**DIRECTIONS FOR THIS TASK:** Whenever a line in the records below contains "wird", pick it out.

--- EXTRACTED INFORMATION Enclosed Below ---

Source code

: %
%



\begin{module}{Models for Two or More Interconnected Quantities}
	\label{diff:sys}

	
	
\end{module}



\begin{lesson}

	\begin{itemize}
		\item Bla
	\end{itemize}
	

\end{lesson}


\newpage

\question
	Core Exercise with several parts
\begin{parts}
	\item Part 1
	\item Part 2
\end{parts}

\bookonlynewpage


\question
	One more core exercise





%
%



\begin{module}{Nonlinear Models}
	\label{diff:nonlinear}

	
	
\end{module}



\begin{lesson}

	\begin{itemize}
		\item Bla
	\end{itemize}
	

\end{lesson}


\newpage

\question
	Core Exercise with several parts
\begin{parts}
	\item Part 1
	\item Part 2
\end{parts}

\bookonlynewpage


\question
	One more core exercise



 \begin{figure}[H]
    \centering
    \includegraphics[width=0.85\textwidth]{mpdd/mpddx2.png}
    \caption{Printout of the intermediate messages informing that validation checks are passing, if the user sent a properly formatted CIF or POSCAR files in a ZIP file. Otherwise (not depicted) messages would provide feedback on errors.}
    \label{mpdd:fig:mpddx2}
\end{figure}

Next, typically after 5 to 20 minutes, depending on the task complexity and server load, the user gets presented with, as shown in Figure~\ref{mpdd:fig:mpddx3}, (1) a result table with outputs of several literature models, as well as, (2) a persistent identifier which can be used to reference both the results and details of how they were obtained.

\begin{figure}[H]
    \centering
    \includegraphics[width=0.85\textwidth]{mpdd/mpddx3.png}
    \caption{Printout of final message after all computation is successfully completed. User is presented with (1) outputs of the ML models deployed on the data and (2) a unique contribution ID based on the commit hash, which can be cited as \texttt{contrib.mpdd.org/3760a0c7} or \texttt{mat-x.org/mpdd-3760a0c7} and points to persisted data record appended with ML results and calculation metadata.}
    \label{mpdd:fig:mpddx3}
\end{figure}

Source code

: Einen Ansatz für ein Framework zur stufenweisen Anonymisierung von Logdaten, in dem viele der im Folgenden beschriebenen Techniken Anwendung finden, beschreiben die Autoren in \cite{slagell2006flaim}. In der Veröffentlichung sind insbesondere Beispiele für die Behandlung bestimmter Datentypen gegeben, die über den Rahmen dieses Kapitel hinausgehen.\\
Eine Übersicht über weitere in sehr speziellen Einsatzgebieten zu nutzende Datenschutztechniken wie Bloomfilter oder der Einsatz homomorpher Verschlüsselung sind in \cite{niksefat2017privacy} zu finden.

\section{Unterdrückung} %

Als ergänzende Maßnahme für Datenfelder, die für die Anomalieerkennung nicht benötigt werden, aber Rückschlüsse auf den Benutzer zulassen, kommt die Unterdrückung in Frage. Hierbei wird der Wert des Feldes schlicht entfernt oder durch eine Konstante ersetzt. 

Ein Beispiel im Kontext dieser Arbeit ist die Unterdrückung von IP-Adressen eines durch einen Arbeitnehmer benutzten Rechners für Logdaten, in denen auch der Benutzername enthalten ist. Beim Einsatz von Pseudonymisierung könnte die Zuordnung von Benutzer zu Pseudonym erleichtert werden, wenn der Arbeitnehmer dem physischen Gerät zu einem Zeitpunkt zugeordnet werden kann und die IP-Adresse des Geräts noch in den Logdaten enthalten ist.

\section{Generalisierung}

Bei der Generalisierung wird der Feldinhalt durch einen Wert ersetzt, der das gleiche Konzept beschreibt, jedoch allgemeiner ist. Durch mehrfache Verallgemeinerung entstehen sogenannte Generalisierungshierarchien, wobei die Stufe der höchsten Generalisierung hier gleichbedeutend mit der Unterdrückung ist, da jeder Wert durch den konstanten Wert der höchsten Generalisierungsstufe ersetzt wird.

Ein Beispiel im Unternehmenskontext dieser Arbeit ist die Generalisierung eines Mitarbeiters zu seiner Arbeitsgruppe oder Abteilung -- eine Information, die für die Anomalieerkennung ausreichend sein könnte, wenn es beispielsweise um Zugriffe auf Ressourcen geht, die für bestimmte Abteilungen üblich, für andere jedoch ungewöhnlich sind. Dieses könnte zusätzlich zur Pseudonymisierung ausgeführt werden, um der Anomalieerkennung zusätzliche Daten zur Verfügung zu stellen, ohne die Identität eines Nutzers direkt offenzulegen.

--- End of Enclosed EXTRACTED INFORMATION ---

**OUTPUT FOR THIS TASK:**
Als ergänzende Maßnahme für Datenfelder, die für die Anomalieerkennung nicht benötigt werden, aber Rückschlüsse auf den Benutzer zulassen, kommt die Unterdrückung in Frage. Hierbei wird der Wert des Feldes schlicht entfernt oder durch eine Konstante ersetzt. 
Bei der Generalisierung wird der Feldinhalt durch einen Wert ersetzt, der das gleiche Konzept beschreibt, jedoch allgemeiner ist. Durch mehrfache Verallgemeinerung entstehen sogenannte Generalisierungshierarchien, wobei die Stufe der höchsten Generalisierung hier gleichbedeutend mit der Unterdrückung ist, da jeder Wert durch den konstanten Wert der höchsten Generalisierungsstufe ersetzt wird.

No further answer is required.